Aqueous Solutions and Classification
• Aqueous solution: water is the solvent.
• Electrolytes: substances that form ions in solution and conduct electricity.
• Strong electrolytes: completely dissociate (e.g., NaCl, HCl).
• Weak electrolytes: partially ionize (e.g., CH₃COOH, NH₃).
• Nonelectrolytes: dissolve but do not ionize (e.g., sugar, alcohols).
Solubility Rules
• Help predict whether an ionic compound will dissolve in water.
• Most alkali metal and ammonium salts are soluble.
• Most nitrates, chlorates, and acetates are soluble.
• Most halides (Cl⁻, Br⁻, I⁻) are soluble except with Ag⁺, Pb²⁺, and Hg₂²⁺.
• Most sulfates are soluble except with Ba²⁺, Pb²⁺, and Ca²⁺.
• Most carbonates, phosphates, and sulfides are insoluble unless with alkali metals or ammonium.
Concentration Units
• Molarity (M) = moles of solute / liters of solution.
• Molality (m) = moles of solute / kilograms of solvent (used when temperature changes are involved).
• Percent by mass = (mass of solute / mass of solution) × 100
• Mole fraction = moles of component / total moles in solution.
Preparing Dilutions
• Use M₁V₁ = M₂V₂ to calculate volumes/concentrations before and after dilution.
• Only volume of solvent is changed during dilution; amount of solute stays the same.
Colligative Properties
• Depend on the number of solute particles, not their identity.
• Include vapor pressure lowering, boiling point elevation, freezing point depression, and osmotic pressure.
Vapor Pressure Lowering
• Solute particles block solvent molecules from escaping, reducing vapor pressure.
• Raoult’s Law: P(solution) = X(solvent) × P⁰(solvent)
Boiling Point Elevation and Freezing Point Depression
• Boiling point increases, freezing point decreases when solute is added.
• ΔT = i × K × m - i = van’t Hoff factor (number of particles formed), - K = constant depending on solvent, - m = molality.
Osmotic Pressure
• Pressure required to prevent osmosis (movement of solvent through a semipermeable membrane).
• π = iMRT (similar to PV = nRT)
Colloids and Suspensions
• Colloids: mixtures where particles (1–1000 nm) remain suspended (e.g., milk, fog).
• Exhibit Tyndall effect (scattering of light).

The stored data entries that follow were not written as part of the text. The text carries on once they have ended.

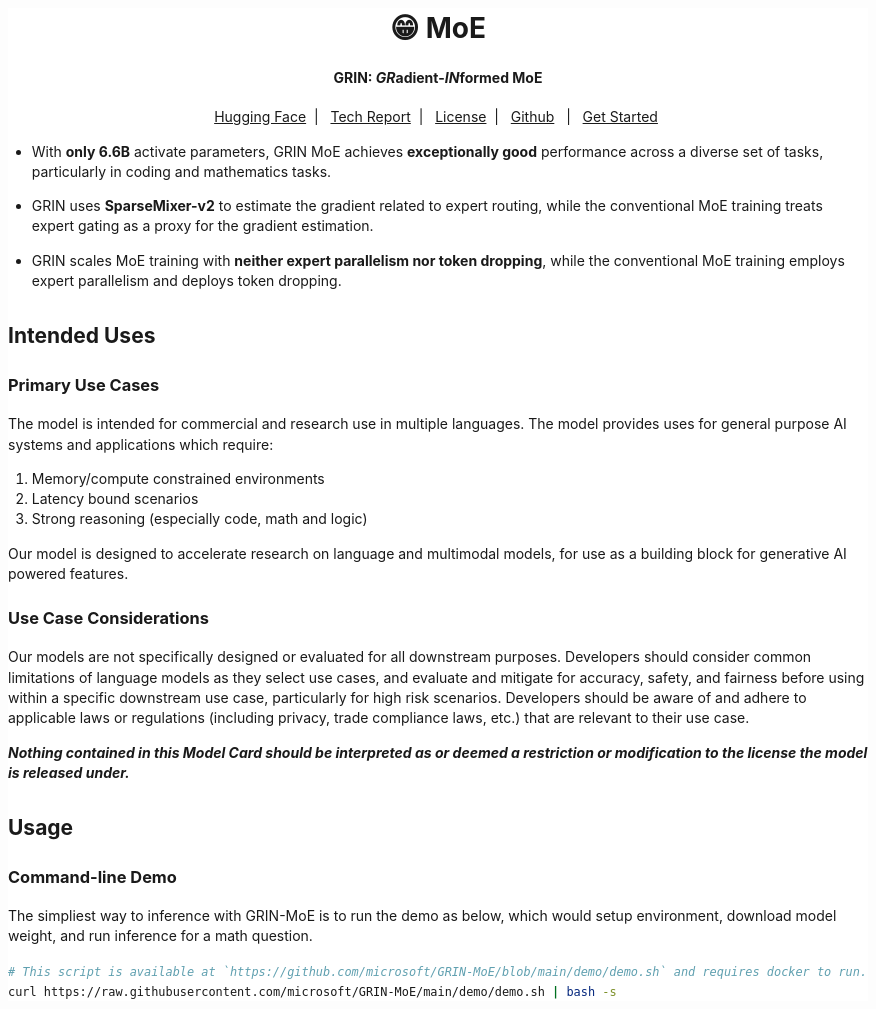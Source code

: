 <h1 align="center">	&#128513; MoE</h1>
<h4 align="center">GRIN: <em>GR</em>adient-<em>IN</em>formed MoE</h4>
<p align="center">
<a href="https://huggingface.co/microsoft/GRIN-MoE">Hugging Face</a>&nbsp | &nbsp <a href="https://arxiv.org/pdf/2409.12136">Tech Report</a>&nbsp | &nbsp  <a href="https://github.com/microsoft/GRIN-MoE/blob/main/LICENSE">License</a>&nbsp  | &nbsp <a href="https://github.com/microsoft/GRIN-MoE">Github</a> &nbsp | &nbsp <a href="https://github.com/microsoft/GRIN-MoE/tree/main#usage">Get Started</a>&nbsp
<br>

- With **only 6.6B** activate parameters, GRIN MoE achieves **exceptionally good** performance across a diverse set of tasks, particularly in coding and mathematics tasks.

- GRIN uses **SparseMixer-v2** to estimate the gradient related to expert routing, while the conventional MoE training treats expert gating as a proxy for the gradient estimation. 

- GRIN scales MoE training with **neither expert parallelism nor token dropping**, while the conventional MoE training employs expert parallelism and deploys token dropping.

## Intended Uses

### Primary Use Cases

The model is intended for commercial and research use in multiple languages. The model provides uses for general purpose AI systems and applications which require:

1) Memory/compute constrained environments
2) Latency bound scenarios
3) Strong reasoning (especially code, math and logic)

Our model is designed to accelerate research on language and multimodal models, for use as a building block for generative AI powered features. 

### Use Case Considerations

Our models are not specifically designed or evaluated for all downstream purposes. Developers should consider common limitations of language models as they select use cases, and evaluate and mitigate for accuracy, safety, and fairness before using within a specific downstream use case, particularly for high risk scenarios. Developers should be aware of and adhere to applicable laws or regulations (including privacy, trade compliance laws, etc.) that are relevant to their use case.

***Nothing contained in this Model Card should be interpreted as or deemed a restriction or modification to the license the model is released under.*** 

## Usage

### Command-line Demo

The simpliest way to inference with GRIN-MoE is to run the demo as below, which would setup environment, download model weight, and run inference for a math question. 

```bash
# This script is available at `https://github.com/microsoft/GRIN-MoE/blob/main/demo/demo.sh` and requires docker to run.
curl https://raw.githubusercontent.com/microsoft/GRIN-MoE/main/demo/demo.sh | bash -s 
```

• Suspensions: larger particles that settle over time unless stirred (e.g., muddy water).
In a Nutshell
Solutions are homogeneous mixtures whose properties depend on molecular interactions and concentration. Solubility is influenced by temperature, pressure, and particle nature. Understanding electrolyte behavior, colligative properties, and concentration units is crucial for analyzing chemical mixtures in both lab and real-life contexts.